📄 document-processing-api-executive-summary.md 14,770 bytes Apr 19, 2026 📋 Raw

Executive Summary: Private Document Processing API

Product Definition

What: A self-hosted document OCR + extraction API that processes images/PDFs through a local vision model (qwen3-vl:8b) and returns structured JSON. Zero cloud vision processing — documents never leave your infrastructure. Designed for privacy-conscious businesses (legal, healthcare-adjacent, financial services, EU GDPR compliance).

Current State: 486 lines of working code (document_sorter.py) that:
- Receives images via Telegram DM → saves to /tmp/dropbox/ → base64 encodes → sends to Gaming PC Ollama qwen3-vl:8b
- Extracts: {vendor, date, category, amount} with strict taxonomy
- Builds filename: YYYY-MM-DD_Vendor_Category_$Amount.ext
- Uploads to Google Drive (currently blocked — Google account suspended)
- Cleans up temp files in finally block
- Uses keep_alive: 0 to immediately unload vision model and free VRAM

Gap to Revenue: The code works for personal use. To sell it as an API service requires: always-on GPU, multi-tenant auth, web API (not Telegram), billing, PDF support, and output storage (not Google Drive).


Market Analysis

Cloud OCR Pricing (competitive benchmarks)
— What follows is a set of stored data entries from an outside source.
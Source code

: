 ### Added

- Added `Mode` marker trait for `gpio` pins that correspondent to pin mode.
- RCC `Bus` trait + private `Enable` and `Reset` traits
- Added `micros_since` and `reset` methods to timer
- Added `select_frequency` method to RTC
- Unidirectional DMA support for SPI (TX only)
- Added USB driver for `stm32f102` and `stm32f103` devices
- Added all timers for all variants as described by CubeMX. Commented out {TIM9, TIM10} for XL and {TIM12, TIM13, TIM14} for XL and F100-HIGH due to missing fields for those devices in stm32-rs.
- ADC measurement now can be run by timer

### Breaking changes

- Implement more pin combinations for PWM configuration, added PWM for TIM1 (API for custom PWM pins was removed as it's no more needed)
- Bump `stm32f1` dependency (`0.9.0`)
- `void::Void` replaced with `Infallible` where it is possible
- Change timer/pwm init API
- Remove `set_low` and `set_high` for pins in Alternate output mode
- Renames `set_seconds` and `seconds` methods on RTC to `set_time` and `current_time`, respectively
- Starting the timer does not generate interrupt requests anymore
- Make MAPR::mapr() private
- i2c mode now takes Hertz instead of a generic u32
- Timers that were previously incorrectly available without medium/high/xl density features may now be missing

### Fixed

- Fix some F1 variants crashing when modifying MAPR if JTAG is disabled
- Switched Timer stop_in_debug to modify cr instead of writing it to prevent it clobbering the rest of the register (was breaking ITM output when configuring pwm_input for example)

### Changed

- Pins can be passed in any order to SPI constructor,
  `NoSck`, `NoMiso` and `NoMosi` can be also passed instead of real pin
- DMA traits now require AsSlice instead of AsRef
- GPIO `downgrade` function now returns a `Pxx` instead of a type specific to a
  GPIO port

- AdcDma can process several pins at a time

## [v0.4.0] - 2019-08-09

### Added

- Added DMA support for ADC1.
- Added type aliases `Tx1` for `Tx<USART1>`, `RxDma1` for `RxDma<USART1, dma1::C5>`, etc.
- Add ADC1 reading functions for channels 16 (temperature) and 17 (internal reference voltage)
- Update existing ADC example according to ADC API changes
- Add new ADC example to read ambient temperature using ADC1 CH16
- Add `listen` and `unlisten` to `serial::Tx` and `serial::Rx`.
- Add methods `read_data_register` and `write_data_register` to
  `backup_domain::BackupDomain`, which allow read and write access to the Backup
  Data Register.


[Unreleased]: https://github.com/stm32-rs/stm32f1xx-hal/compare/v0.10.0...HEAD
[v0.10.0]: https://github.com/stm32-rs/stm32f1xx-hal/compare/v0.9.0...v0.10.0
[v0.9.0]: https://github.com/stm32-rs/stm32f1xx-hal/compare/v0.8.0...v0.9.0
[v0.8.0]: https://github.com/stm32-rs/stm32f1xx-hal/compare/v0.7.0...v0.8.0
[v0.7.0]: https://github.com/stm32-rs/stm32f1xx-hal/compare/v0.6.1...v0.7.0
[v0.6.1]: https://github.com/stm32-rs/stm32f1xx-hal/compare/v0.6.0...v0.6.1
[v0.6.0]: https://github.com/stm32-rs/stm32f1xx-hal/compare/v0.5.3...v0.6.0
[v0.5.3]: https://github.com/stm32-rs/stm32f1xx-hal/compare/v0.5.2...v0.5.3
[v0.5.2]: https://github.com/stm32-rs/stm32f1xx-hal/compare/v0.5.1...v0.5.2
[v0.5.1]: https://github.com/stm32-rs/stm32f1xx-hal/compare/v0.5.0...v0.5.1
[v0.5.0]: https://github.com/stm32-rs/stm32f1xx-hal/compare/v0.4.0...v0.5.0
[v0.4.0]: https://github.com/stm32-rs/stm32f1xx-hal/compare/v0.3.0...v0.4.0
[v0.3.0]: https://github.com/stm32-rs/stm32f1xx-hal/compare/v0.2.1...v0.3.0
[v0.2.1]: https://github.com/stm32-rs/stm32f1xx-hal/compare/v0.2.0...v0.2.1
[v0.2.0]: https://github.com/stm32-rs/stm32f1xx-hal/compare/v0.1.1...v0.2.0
Provider Basic OCR Forms/Tables Custom Extraction Notes
AWS Textract $1.50/1K pages $65/1K pages N/A 97% markup for structured data
Google Document AI $1.50/1K pages $10/1K pages $30/1K pages $300 free credit
Azure Document Intelligence $1.50/1K pages $10/1K pages $30/1K pages 65% discount at commitment tier
Mistral OCR 3 $2/1K pages $2/1K pages $2/1K pages Batch: $1/1K pages (50% off)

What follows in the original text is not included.